Now rewind. How can you eliminate this stomach wrenching, knee knocking fear before it starts? Tell more stories. Real life stories. Tell stories that paint a picture of your objective. As the story unfolds, your nerves will fade. You know your own stories so they are easy to tell. They add drama, humor and understanding. And for you, the magic elixir of the story soothes your stage fright.
Why put in a story when you have prepared a whole Power Point filled with impressive numbers. Because numbers are boring! Numbers are only impressive if you bring them to life. A statistic or finding is just that, a data set, unless you wrap the numbers in the power of a story. Any number can become a story or analogy that persuades an audience.
Example: Miami Herald – One in every 14 homes, or 7.2 percent of total housing units, was in some stage of the foreclosure process in the Cape Coral area on Florida’s west coast, compared to Las Vegas where the number was one in 13 homes, or 7.45 percent.
Turn those numbers into a “real life” story. Yesterday morning, I was walking around my neighborhood in Jacksonville, Florida and I started counting the “distressed” sale signs on the houses. Three years ago there were none. I used to count birds. Now when I walk into any cul-de-sac in the area and count off 14 homes, at least one of them will have a “distressed sale” “short sale” or bank repossession sign on the lawn. The reason is simple, a family took a gamble on an Adjustable Rate Mortgage, and it backfired on them.

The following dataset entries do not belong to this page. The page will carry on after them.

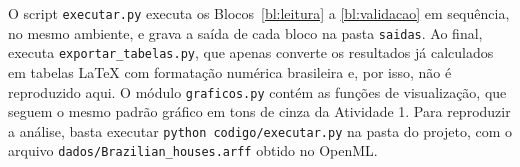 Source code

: \documentclass[12pt,a4paper]{article}
\begin{document}
O script \texttt{executar.py} executa os Blocos~\ref{bl:leitura} a \ref{bl:validacao} em sequência, no mesmo ambiente, e grava a saída de cada bloco na pasta \texttt{saidas}. Ao final, executa \texttt{exportar\_tabelas.py}, que apenas converte os resultados já calculados em tabelas \LaTeX{} com formatação numérica brasileira e, por isso, não é reproduzido aqui. O módulo \texttt{graficos.py} contém as funções de visualização, que seguem o mesmo padrão gráfico em tons de cinza da Atividade 1. Para reproduzir a análise, basta executar \texttt{python codigo/executar.py} na pasta do projeto, com o arquivo \texttt{dados/Brazilian\_houses.arff} obtido no OpenML.




\end{document}
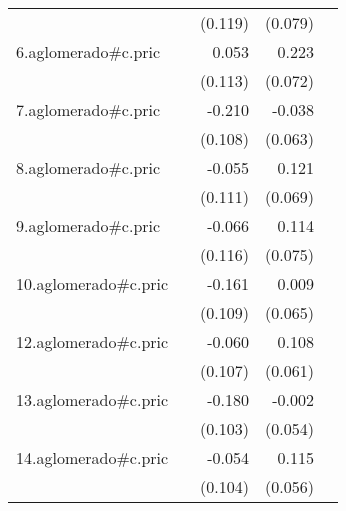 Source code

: {\begin{longtable}{l*{4}{D{.}{.}{-1}}}
            &                     &     (0.119)         &     (0.079)         &                     \\
\addlinespace
6.aglomerado#c.pric&                     &       0.053         &       0.223\sym{**} &                     \\
            &                     &     (0.113)         &     (0.072)         &                     \\
\addlinespace
7.aglomerado#c.pric&                     &      -0.210         &      -0.038         &                     \\
            &                     &     (0.108)         &     (0.063)         &                     \\
\addlinespace
8.aglomerado#c.pric&                     &      -0.055         &       0.121         &                     \\
            &                     &     (0.111)         &     (0.069)         &                     \\
\addlinespace
9.aglomerado#c.pric&                     &      -0.066         &       0.114         &                     \\
            &                     &     (0.116)         &     (0.075)         &                     \\
\addlinespace
10.aglomerado#c.pric&                     &      -0.161         &       0.009         &                     \\
            &                     &     (0.109)         &     (0.065)         &                     \\
\addlinespace
12.aglomerado#c.pric&                     &      -0.060         &       0.108         &                     \\
            &                     &     (0.107)         &     (0.061)         &                     \\
\addlinespace
13.aglomerado#c.pric&                     &      -0.180         &      -0.002         &                     \\
            &                     &     (0.103)         &     (0.054)         &                     \\
\addlinespace
14.aglomerado#c.pric&                     &      -0.054         &       0.115\sym{*}  &                     \\
            &                     &     (0.104)         &     (0.056)         &                     \\

\end{longtable}}
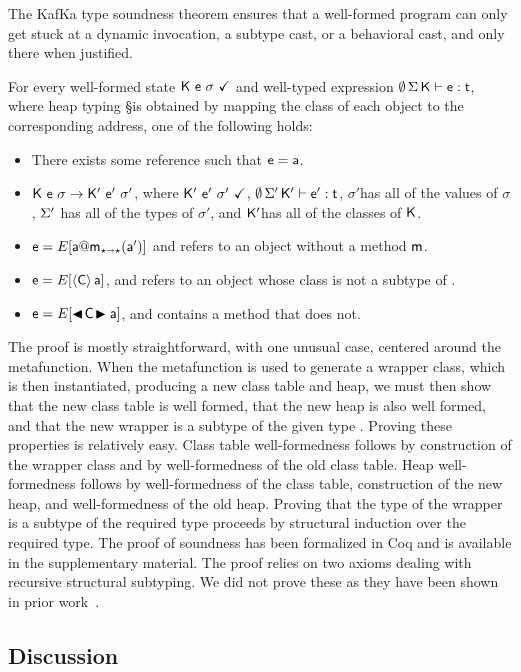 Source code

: \documentclass[a4paper,UKenglish]{lipics-v2018}
\makeatletter
\newcommand{\EM}[1]{\ensuremath{#1}\xspace}
\newcommand{\xt}[1]{{\sf{#1}}}
\newcommand{\EMxt}[1]{\EM{\xt{#1}}}
\newcommand{\m}{\EMxt m}
\newcommand{\s}{\EM{\sigma}}
\newcommand{\K}{\EMxt K}
\newcommand{\Kp}{{\EMxt{K'}}}
\renewcommand{\sp}{{{\EM{\s'}}}}
\newcommand{\any}{\EM{\star}}
\newcommand{\DynCall}[3]{\EM{#1@#2_{\any\shortrightarrow\any}(#3)}}
\newcommand{\SubCast}[2]{\EM{\langle{#1}\rangle\,{#2}}}
\newcommand{\BehStart}{\EM{\blacktriangleleft}}
\newcommand{\BehEnd}{\EM{\blacktriangleright}}
\newcommand{\BehCast}[2]{\EM{\BehStart\! #1\! \BehEnd #2}}
\newcommand{\Red}{\EM{\rightarrow}}
\newcommand{\OK}{\EM{~\checkmark}}
\newcommand{\EnvType}[5]{ \EM{#1\,#2\,#3\vdash #4 : #5}}
\newcommand{\WFq}[1]{#1\OK}
\newcommand{\kafka}{{\sf KafKa}\xspace}
\newcounter{theo}
\newcounter{lem}
\makeatother
\begin{document}
The \kafka type soundness theorem ensures that a well-formed program can
only get stuck at a dynamic invocation, a subtype cast, or a behavioral
cast, and only there when justified.

\begin{theorem}[\kafka type soundness]
For every well-formed state $\WFq{\K~\e~\s}$ and well-typed
expression $\EnvType\emptyset\S\K\e\t$, where heap typing \S is obtained by
mapping the class of each object to the corresponding address, one of the
following holds:
\newcommand{\Sp}{\EM{\S'}\xspace}
\begin{itemize}
\item There exists some reference \a such that $\e = \a$.
\item $\K~\e~\s\Red\Kp~\ep~\sp$, where $\WFq{\Kp~\ep~\sp}$,
\EnvType\emptyset\Sp\Kp\ep\t, \sp has all of the values of \s, \Sp has all of the
types of \sp, and \Kp has all of the classes of \K.
\item $\e=E[\DynCall\a\m\ap]$ and \a refers to an object without a method \m.
\item $\e=E[\SubCast\C\a]$, and \a refers to an object whose class is not
a subtype of \C.
\item $\e=E[\BehCast\C\a]$, and \C contains a method that \a does not.
\end{itemize}
\end{theorem}
The proof is mostly straightforward, with one unusual case, centered around
the \xt{bcast} metafunction. When the \xt{bcast} metafunction is used to
generate a wrapper class, which is then instantiated, producing a new class
table and heap, we must then show that the new class table is well formed,
that the new heap is also well formed, and that the new wrapper is a subtype
of the given type \C. Proving these properties is relatively easy. Class
table well-formedness follows by construction of the wrapper class and by
well-formedness of the old class table. Heap well-formedness follows by
well-formedness of the class table, construction of the new heap, and
well-formedness of the old heap. Proving that the type of the wrapper is a
subtype of the required type proceeds by structural induction over the
required type. The proof of soundness has been formalized in Coq and is
available in the supplementary material. The proof relies on two axioms
dealing with recursive structural subtyping. We did not prove these as
they have been shown in prior work~\cite{JonesStructural}.

\subsection{Discussion}
\end{document}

Make boring statistics come to life
and your audience will “appreciate” not “tolerate” your presentation.
You can capture the attention of an entire room by telling a “a really good story.” Drawing on shared emotions and experiences, stories create rapport, interest in your subject, and buy in. The more stories you tell – the more lively your speech becomes, and the more relaxed and powerful you become as a speaker. Stories are the elixir to boredom, disinterest and most importantly, stage fright.